Extracted records:
▬▬▬▬▬▬
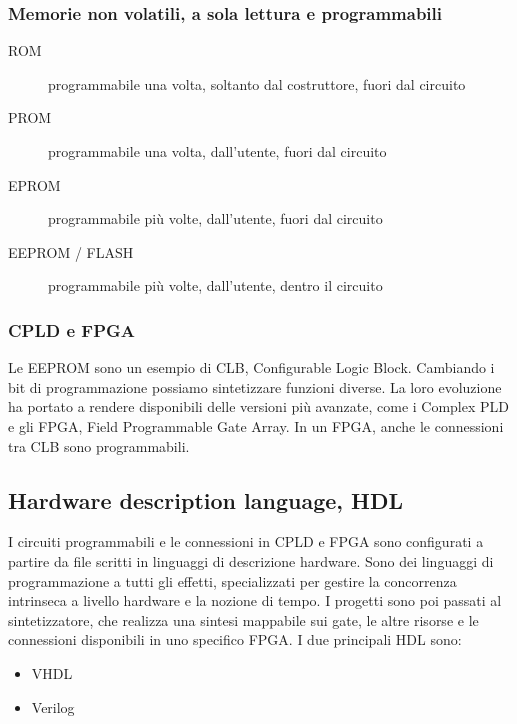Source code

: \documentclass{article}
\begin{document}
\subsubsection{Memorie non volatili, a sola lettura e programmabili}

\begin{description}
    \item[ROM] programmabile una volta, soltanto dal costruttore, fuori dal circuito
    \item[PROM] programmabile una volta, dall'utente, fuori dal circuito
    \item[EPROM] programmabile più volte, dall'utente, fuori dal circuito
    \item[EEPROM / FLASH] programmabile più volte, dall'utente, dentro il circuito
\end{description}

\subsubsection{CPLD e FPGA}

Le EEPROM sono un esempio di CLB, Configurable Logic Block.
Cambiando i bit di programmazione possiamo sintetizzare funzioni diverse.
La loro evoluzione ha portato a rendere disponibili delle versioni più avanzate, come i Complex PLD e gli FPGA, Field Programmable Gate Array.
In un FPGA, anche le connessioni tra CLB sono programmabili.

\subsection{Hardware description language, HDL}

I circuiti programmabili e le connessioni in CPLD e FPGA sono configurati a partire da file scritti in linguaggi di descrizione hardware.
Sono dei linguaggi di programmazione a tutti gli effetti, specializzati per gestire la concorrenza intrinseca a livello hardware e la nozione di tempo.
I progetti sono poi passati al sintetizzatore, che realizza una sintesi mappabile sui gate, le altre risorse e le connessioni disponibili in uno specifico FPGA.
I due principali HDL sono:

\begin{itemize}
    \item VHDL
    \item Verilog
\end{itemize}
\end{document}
▬▬▬▬▬▬
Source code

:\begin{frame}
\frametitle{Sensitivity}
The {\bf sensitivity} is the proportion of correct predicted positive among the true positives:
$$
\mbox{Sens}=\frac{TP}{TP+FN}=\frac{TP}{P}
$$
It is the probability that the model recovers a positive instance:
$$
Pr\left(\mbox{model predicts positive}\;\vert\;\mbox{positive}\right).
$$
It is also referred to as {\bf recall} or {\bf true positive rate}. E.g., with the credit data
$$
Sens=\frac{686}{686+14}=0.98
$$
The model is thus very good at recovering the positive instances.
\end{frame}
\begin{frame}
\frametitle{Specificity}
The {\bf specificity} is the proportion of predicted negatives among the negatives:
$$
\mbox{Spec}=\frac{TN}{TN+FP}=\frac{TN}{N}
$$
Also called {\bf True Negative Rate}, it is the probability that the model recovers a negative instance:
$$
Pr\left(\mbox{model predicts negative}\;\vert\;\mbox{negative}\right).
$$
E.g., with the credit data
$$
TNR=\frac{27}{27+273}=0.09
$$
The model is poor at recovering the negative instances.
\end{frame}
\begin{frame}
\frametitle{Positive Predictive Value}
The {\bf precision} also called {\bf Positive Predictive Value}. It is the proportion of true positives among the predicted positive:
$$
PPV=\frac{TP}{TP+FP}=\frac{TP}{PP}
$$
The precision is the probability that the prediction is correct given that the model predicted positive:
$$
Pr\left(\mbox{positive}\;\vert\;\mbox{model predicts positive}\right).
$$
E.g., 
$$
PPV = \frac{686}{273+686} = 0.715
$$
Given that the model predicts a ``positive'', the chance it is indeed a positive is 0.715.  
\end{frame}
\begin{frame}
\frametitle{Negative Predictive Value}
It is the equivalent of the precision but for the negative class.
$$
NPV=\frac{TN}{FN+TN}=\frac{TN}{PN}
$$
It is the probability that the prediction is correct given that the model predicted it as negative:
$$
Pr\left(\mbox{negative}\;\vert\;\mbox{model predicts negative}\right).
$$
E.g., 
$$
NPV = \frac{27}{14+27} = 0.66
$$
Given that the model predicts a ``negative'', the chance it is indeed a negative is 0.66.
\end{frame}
▬▬▬▬▬▬
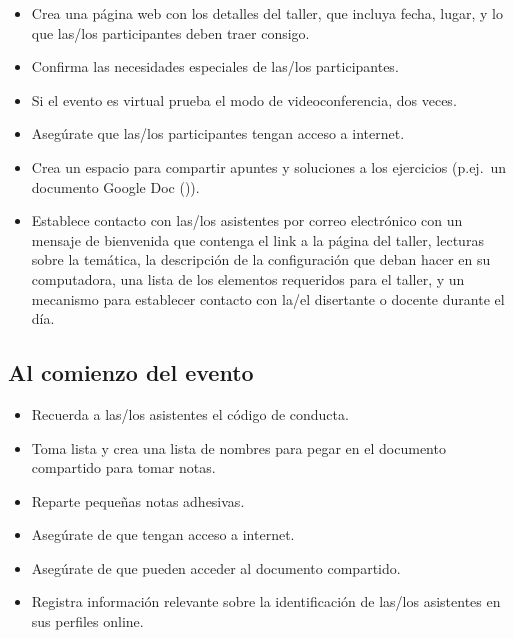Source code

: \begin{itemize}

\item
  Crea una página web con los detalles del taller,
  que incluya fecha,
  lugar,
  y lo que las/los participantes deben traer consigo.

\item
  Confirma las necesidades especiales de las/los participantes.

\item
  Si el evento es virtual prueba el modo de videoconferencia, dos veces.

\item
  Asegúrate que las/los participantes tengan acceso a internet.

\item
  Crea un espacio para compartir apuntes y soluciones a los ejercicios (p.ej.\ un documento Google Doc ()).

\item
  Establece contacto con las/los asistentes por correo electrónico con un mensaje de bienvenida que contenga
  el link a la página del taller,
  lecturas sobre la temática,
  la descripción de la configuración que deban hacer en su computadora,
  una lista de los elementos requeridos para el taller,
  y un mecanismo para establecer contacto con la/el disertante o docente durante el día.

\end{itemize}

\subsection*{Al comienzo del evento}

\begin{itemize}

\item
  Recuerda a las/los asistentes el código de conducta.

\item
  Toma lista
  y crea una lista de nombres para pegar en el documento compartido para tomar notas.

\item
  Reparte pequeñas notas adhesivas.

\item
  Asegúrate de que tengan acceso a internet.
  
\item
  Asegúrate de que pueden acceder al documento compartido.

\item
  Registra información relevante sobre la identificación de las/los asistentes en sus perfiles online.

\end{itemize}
▬▬▬▬▬▬
Out of the material above, output word for word the line with "Crea una página", the line with "una lista de los", and all lines between them, with nothing else.

Your response:
  Crea una página web con los detalles del taller,
  que incluya fecha,
  lugar,
  y lo que las/los participantes deben traer consigo.

\item
  Confirma las necesidades especiales de las/los participantes.

\item
  Si el evento es virtual prueba el modo de videoconferencia, dos veces.

\item
  Asegúrate que las/los participantes tengan acceso a internet.

\item
  Crea un espacio para compartir apuntes y soluciones a los ejercicios (p.ej.\ un documento Google Doc ()).

\item
  Establece contacto con las/los asistentes por correo electrónico con un mensaje de bienvenida que contenga
  el link a la página del taller,
  lecturas sobre la temática,
  la descripción de la configuración que deban hacer en su computadora,
  una lista de los elementos requeridos para el taller,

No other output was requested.